Stored records:
-- Opening Marker --

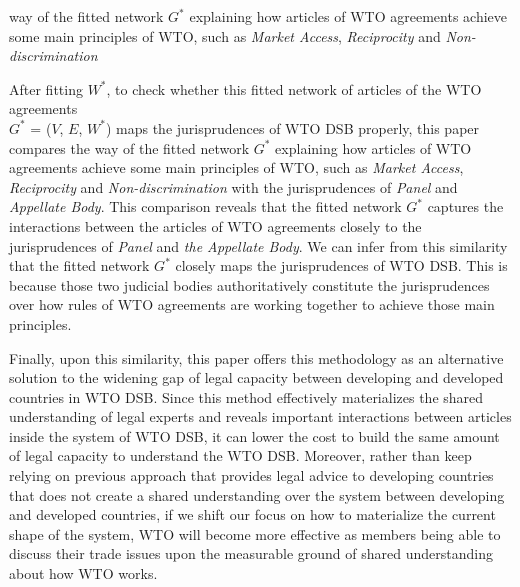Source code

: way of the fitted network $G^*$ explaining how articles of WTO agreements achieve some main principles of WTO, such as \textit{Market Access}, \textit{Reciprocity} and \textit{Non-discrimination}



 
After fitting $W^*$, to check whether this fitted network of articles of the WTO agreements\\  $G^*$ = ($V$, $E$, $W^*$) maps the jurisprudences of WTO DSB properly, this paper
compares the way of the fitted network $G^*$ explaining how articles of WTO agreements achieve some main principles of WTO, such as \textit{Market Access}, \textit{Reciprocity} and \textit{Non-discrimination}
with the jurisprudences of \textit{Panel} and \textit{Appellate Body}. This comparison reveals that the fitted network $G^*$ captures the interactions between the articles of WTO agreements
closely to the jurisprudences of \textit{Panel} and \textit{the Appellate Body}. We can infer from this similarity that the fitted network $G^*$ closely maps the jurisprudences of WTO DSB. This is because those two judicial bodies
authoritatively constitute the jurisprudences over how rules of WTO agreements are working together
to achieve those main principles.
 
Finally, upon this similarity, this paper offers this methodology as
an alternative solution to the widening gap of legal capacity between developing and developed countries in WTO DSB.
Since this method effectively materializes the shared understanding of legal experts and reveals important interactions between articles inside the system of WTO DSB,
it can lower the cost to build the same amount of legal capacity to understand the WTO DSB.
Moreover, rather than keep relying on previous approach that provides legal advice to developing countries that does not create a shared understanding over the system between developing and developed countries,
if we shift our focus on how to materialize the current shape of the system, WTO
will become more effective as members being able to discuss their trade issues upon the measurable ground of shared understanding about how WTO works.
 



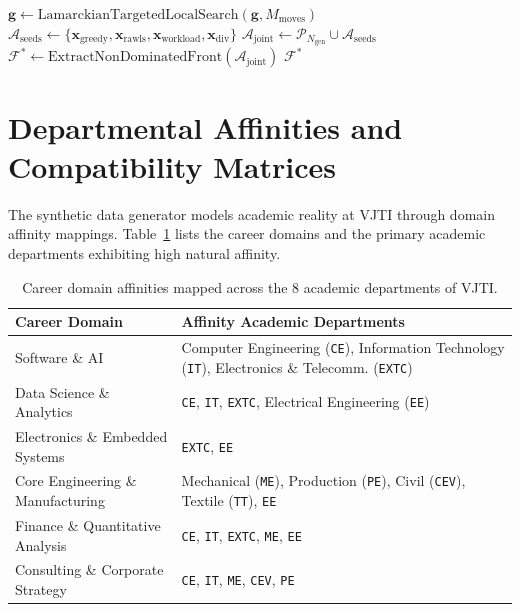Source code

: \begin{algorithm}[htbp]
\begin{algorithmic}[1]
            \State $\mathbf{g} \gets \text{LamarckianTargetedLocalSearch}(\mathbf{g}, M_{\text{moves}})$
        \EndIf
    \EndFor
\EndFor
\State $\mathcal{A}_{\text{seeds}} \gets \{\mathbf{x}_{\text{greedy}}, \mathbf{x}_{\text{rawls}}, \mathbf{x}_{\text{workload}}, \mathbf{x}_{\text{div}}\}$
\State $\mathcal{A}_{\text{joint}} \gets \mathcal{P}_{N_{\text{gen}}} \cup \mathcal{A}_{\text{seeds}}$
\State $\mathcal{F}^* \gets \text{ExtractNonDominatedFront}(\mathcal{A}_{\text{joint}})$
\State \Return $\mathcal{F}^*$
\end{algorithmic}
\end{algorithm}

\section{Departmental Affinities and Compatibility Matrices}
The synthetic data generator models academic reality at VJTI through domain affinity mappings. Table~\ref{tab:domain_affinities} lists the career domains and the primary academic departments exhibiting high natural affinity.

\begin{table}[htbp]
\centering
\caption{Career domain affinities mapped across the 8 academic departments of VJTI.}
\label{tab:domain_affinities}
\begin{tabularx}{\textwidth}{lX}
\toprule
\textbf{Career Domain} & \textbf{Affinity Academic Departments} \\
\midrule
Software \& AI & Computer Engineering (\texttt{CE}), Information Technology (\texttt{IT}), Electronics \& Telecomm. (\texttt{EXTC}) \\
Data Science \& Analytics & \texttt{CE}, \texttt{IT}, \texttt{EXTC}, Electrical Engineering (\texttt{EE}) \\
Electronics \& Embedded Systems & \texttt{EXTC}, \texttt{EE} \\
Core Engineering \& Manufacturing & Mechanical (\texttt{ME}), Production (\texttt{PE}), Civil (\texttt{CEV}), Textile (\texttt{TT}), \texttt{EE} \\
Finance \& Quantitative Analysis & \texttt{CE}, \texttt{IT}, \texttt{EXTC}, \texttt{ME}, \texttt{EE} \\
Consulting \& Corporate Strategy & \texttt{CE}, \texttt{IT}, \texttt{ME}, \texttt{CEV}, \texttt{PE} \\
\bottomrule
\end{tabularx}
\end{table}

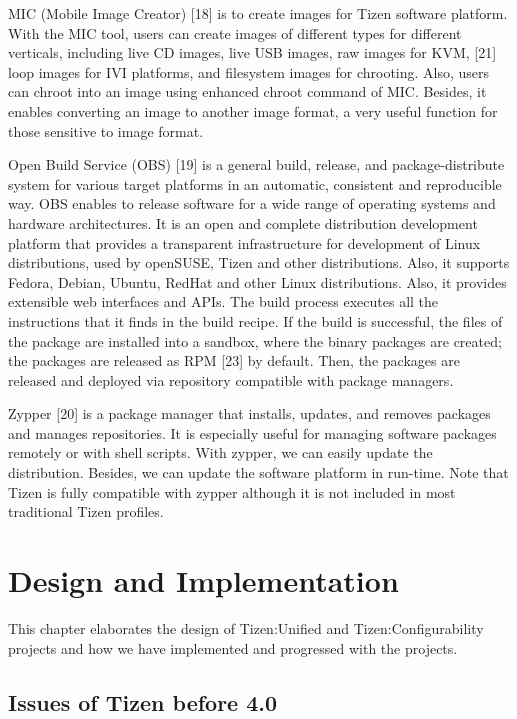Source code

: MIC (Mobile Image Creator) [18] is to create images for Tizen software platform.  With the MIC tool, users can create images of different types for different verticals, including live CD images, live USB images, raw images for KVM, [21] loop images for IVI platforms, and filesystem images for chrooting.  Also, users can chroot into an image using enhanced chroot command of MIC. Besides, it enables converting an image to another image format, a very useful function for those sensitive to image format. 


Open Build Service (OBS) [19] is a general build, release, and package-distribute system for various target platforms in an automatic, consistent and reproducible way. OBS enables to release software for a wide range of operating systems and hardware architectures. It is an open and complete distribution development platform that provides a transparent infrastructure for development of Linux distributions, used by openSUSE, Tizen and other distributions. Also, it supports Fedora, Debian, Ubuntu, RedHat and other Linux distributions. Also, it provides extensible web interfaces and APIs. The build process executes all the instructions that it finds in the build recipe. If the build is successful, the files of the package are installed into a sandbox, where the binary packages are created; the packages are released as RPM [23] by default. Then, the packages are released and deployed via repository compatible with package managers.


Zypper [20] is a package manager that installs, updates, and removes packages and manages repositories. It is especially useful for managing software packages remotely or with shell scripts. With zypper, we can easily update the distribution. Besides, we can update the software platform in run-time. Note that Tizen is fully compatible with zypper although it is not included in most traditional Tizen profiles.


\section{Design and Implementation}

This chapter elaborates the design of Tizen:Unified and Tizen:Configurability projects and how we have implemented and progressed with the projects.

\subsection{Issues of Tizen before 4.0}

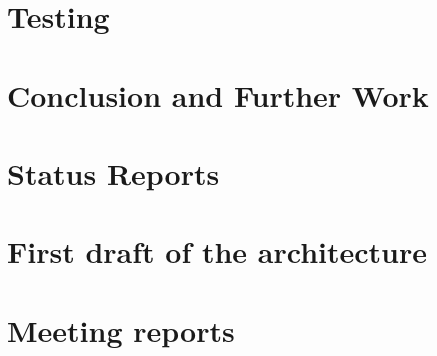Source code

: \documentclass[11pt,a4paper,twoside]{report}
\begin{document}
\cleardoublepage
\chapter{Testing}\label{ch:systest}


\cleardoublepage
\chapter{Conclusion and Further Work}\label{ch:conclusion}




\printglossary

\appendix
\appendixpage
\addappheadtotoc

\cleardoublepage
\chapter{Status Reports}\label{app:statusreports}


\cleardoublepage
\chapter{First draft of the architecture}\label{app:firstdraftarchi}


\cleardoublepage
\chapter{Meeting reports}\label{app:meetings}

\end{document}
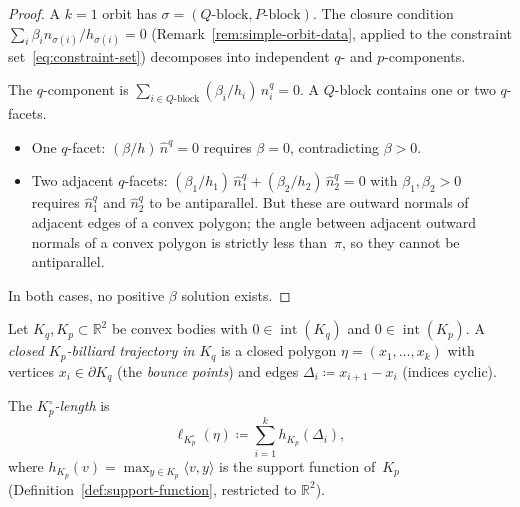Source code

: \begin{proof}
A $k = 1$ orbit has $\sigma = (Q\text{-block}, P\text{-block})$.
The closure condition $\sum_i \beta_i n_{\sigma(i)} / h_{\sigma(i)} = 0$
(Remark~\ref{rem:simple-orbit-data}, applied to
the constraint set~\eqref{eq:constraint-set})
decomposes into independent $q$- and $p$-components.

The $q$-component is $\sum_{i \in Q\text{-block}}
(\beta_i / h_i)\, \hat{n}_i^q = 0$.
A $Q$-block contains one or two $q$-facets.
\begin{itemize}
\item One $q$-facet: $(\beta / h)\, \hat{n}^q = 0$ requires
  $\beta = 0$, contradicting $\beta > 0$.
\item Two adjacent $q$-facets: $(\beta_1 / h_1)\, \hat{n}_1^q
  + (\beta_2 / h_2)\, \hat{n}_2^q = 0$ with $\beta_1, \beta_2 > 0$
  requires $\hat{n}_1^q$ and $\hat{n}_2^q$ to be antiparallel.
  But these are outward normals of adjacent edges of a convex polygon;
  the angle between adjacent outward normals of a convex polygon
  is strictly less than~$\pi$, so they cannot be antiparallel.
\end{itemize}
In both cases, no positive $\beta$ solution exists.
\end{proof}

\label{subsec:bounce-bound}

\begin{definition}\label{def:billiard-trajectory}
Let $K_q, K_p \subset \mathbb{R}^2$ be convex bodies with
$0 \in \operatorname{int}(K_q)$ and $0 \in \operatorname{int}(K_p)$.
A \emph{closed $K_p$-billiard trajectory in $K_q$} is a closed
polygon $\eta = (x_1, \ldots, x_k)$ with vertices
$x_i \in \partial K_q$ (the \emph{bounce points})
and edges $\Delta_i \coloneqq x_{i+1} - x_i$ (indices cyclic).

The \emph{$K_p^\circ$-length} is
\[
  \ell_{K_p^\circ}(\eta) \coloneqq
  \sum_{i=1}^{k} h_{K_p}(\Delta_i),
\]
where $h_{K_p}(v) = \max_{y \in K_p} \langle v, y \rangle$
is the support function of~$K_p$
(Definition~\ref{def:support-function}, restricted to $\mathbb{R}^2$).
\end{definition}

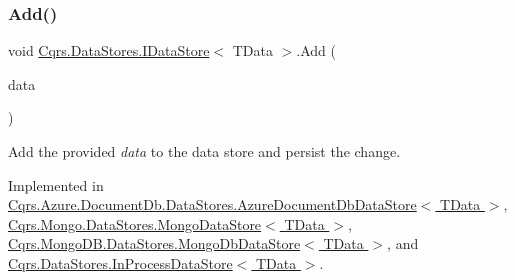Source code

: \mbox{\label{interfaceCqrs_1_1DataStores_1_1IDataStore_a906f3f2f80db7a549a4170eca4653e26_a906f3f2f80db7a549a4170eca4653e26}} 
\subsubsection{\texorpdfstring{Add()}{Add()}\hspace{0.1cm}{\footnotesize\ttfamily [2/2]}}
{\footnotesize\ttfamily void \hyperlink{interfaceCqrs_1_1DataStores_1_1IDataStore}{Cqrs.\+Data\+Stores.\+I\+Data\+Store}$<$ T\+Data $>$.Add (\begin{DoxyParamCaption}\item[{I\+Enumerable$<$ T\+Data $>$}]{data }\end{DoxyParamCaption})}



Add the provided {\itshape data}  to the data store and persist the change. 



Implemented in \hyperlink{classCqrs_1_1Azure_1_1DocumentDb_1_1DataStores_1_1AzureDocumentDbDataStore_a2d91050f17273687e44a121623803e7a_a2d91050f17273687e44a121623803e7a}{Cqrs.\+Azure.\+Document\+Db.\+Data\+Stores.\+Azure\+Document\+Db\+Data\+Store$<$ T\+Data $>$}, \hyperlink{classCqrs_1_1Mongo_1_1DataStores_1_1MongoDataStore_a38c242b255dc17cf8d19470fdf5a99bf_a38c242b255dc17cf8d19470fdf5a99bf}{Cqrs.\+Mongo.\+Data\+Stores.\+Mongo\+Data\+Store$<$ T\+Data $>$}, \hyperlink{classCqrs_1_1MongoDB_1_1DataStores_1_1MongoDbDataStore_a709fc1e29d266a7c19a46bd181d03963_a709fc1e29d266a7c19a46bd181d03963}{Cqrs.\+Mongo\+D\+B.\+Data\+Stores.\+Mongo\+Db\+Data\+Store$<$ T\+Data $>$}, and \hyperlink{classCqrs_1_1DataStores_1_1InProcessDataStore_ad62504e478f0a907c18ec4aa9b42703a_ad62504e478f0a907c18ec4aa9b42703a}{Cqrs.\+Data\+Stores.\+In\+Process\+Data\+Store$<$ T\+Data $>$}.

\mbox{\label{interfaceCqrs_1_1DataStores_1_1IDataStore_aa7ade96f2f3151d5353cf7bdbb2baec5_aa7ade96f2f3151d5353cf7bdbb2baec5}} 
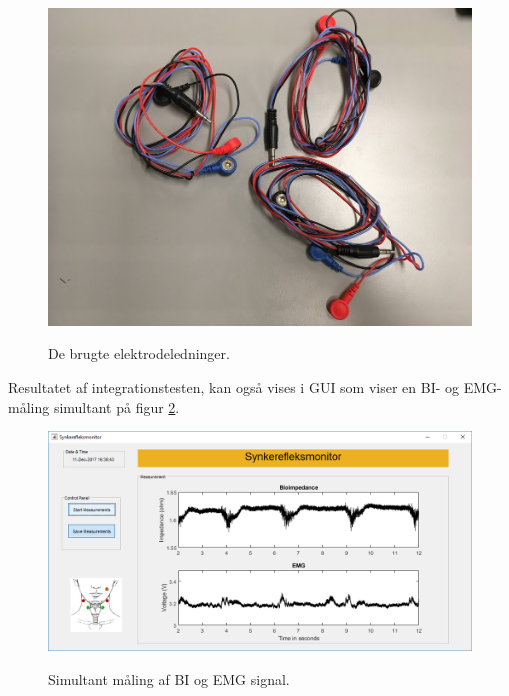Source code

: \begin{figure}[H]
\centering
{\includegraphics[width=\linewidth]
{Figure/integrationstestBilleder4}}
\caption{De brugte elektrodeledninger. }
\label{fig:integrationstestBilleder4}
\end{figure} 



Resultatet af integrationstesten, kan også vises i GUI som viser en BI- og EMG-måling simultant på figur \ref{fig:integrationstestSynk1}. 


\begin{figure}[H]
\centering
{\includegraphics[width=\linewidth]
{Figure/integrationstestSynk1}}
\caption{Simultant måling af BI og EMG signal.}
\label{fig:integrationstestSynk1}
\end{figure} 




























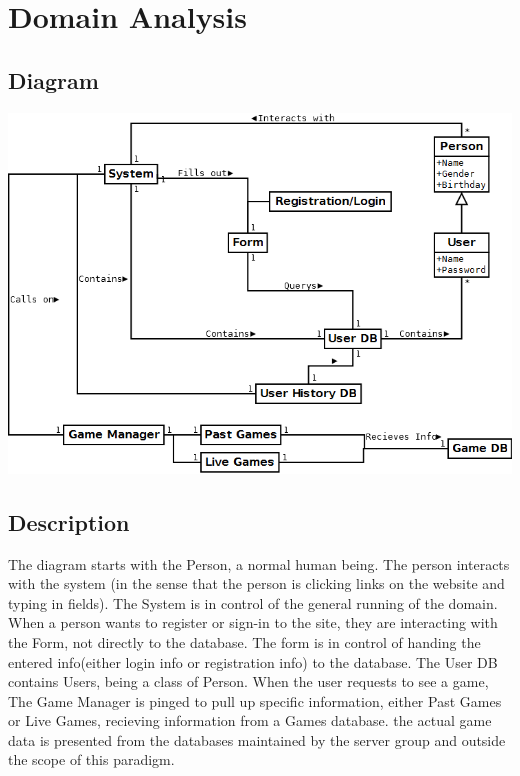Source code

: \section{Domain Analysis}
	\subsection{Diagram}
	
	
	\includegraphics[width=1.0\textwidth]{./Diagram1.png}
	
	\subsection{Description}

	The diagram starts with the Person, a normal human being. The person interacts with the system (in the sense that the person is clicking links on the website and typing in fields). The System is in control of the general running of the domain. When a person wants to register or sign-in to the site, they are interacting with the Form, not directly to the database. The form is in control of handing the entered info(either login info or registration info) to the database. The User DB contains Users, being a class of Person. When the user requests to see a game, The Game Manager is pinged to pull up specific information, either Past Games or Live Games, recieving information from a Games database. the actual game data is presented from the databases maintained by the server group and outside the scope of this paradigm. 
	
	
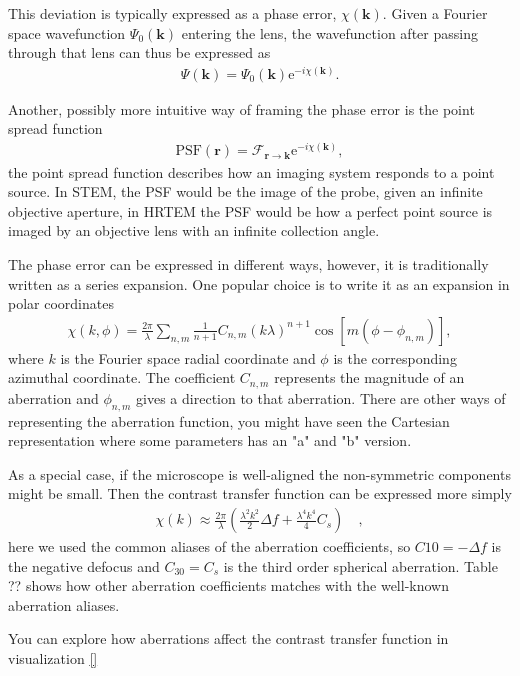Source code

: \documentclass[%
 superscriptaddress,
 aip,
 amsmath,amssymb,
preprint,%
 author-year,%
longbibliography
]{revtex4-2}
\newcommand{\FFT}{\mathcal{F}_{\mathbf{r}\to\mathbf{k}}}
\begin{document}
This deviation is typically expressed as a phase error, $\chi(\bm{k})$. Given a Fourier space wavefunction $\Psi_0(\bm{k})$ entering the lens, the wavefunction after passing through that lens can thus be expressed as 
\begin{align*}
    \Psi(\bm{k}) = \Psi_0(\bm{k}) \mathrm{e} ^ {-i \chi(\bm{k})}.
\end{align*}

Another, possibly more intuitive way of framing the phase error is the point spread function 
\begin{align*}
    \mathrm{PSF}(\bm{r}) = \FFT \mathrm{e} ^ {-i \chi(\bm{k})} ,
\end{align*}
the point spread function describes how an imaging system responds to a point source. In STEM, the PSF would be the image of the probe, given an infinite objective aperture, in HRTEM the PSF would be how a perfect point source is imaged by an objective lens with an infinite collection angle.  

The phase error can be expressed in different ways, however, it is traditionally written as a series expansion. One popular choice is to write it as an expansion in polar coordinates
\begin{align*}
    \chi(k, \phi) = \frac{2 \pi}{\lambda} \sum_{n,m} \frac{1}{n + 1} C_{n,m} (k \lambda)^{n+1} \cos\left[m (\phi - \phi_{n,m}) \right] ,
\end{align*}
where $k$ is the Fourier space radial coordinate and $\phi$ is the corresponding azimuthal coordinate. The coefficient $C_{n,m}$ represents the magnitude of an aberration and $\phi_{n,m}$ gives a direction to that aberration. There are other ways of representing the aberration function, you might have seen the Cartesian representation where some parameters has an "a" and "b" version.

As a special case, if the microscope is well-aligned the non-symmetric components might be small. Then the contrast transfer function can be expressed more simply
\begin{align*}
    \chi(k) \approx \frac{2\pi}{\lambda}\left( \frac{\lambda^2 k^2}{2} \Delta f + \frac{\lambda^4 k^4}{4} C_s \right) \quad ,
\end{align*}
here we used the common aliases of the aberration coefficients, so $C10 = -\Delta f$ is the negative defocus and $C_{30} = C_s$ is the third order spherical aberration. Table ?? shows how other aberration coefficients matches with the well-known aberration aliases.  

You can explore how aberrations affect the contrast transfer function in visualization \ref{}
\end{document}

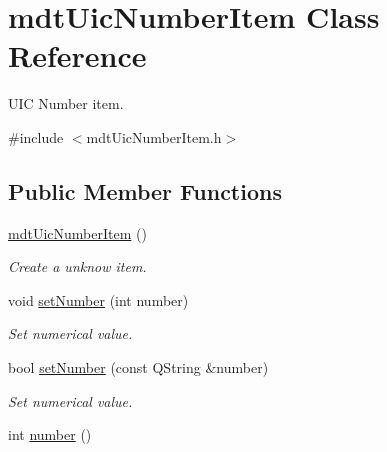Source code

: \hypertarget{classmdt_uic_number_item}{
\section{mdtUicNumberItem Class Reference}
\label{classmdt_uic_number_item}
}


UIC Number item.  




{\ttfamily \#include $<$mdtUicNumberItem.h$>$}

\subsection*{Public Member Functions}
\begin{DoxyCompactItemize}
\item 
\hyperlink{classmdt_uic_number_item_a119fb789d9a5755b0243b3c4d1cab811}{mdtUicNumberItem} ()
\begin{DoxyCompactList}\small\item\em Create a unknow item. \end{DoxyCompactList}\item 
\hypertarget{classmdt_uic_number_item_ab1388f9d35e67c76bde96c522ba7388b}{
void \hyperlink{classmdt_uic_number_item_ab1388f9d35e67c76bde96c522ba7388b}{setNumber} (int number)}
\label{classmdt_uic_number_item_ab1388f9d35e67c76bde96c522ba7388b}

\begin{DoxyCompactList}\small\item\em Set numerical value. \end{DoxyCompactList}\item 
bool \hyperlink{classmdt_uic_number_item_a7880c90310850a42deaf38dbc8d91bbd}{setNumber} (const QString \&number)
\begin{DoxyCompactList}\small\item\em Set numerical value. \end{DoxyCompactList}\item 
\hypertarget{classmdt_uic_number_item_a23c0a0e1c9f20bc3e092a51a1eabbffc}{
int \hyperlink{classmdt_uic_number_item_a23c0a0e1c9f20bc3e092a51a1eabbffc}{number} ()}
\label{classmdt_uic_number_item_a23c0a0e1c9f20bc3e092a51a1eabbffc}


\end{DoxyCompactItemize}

-- Closing Marker --

[Work instruction] From the records above, copy each line where the word "solution" can be found.

[Answer]
an alternative solution to the widening gap of legal capacity between developing and developed countries in WTO DSB.
In both cases, no positive $\beta$ solution exists.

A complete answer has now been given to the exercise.